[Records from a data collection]
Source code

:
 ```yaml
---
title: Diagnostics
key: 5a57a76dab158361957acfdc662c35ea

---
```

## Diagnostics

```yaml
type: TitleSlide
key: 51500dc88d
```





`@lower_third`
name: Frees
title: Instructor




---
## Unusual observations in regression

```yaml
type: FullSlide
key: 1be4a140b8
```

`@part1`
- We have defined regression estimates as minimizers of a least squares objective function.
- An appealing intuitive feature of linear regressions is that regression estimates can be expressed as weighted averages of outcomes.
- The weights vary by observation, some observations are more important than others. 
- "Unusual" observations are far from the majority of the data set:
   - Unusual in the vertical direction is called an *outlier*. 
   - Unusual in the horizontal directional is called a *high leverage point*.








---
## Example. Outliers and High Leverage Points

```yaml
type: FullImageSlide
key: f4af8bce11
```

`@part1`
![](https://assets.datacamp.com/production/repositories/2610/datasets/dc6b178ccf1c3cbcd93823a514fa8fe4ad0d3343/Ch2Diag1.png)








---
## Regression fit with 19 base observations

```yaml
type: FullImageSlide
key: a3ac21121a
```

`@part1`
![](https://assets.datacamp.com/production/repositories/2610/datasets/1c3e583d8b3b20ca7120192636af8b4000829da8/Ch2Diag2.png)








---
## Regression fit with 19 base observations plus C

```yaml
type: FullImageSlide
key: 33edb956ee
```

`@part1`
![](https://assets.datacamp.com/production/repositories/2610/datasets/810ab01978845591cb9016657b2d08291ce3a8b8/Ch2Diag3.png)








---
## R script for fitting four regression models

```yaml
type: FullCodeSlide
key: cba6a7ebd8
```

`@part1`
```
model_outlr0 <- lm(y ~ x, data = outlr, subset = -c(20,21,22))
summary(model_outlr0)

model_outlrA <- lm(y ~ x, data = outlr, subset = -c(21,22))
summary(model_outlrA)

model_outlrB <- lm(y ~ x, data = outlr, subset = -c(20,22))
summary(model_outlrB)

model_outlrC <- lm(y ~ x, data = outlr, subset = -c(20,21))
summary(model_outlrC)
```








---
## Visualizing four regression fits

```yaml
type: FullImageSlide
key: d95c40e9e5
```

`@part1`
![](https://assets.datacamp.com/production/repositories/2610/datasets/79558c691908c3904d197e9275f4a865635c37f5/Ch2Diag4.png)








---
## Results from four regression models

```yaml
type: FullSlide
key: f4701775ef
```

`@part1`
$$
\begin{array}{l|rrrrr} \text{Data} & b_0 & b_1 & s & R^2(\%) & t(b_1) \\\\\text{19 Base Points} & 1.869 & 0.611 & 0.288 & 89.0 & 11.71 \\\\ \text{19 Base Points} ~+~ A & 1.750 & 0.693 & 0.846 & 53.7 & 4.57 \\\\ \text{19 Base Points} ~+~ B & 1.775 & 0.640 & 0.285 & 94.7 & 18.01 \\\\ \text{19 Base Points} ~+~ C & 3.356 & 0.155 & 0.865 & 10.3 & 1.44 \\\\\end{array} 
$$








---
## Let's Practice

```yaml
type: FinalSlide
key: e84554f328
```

## Exercise directions
Without altering a single character, write out every record above.

## Solution to the exercise
Source code

:
 ```yaml
---
title: Diagnostics
key: 5a57a76dab158361957acfdc662c35ea

---
```

## Diagnostics

```yaml
type: TitleSlide
key: 51500dc88d
```





`@lower_third`
name: Frees
title: Instructor




---
## Unusual observations in regression

```yaml
type: FullSlide
key: 1be4a140b8
```

`@part1`
- We have defined regression estimates as minimizers of a least squares objective function.
- An appealing intuitive feature of linear regressions is that regression estimates can be expressed as weighted averages of outcomes.
- The weights vary by observation, some observations are more important than others. 
- "Unusual" observations are far from the majority of the data set:
   - Unusual in the vertical direction is called an *outlier*. 
   - Unusual in the horizontal directional is called a *high leverage point*.








---
## Example. Outliers and High Leverage Points

```yaml
type: FullImageSlide
key: f4af8bce11
```

`@part1`
![](https://assets.datacamp.com/production/repositories/2610/datasets/dc6b178ccf1c3cbcd93823a514fa8fe4ad0d3343/Ch2Diag1.png)








---
## Regression fit with 19 base observations

```yaml
type: FullImageSlide
key: a3ac21121a
```

`@part1`
![](https://assets.datacamp.com/production/repositories/2610/datasets/1c3e583d8b3b20ca7120192636af8b4000829da8/Ch2Diag2.png)








---
## Regression fit with 19 base observations plus C

```yaml
type: FullImageSlide
key: 33edb956ee
```

`@part1`
![](https://assets.datacamp.com/production/repositories/2610/datasets/810ab01978845591cb9016657b2d08291ce3a8b8/Ch2Diag3.png)








---
## R script for fitting four regression models

```yaml
type: FullCodeSlide
key: cba6a7ebd8
```

`@part1`
```
model_outlr0 <- lm(y ~ x, data = outlr, subset = -c(20,21,22))
summary(model_outlr0)

model_outlrA <- lm(y ~ x, data = outlr, subset = -c(21,22))
summary(model_outlrA)

model_outlrB <- lm(y ~ x, data = outlr, subset = -c(20,22))
summary(model_outlrB)

model_outlrC <- lm(y ~ x, data = outlr, subset = -c(20,21))
summary(model_outlrC)
```








---
## Visualizing four regression fits

```yaml
type: FullImageSlide
key: d95c40e9e5
```

`@part1`
![](https://assets.datacamp.com/production/repositories/2610/datasets/79558c691908c3904d197e9275f4a865635c37f5/Ch2Diag4.png)








---
## Results from four regression models

```yaml
type: FullSlide
key: f4701775ef
```

`@part1`
$$
\begin{array}{l|rrrrr} \text{Data} & b_0 & b_1 & s & R^2(\%) & t(b_1) \\\\\text{19 Base Points} & 1.869 & 0.611 & 0.288 & 89.0 & 11.71 \\\\ \text{19 Base Points} ~+~ A & 1.750 & 0.693 & 0.846 & 53.7 & 4.57 \\\\ \text{19 Base Points} ~+~ B & 1.775 & 0.640 & 0.285 & 94.7 & 18.01 \\\\ \text{19 Base Points} ~+~ C & 3.356 & 0.155 & 0.865 & 10.3 & 1.44 \\\\\end{array} 
$$








---
## Let's Practice

```yaml
type: FinalSlide
key: e84554f328
```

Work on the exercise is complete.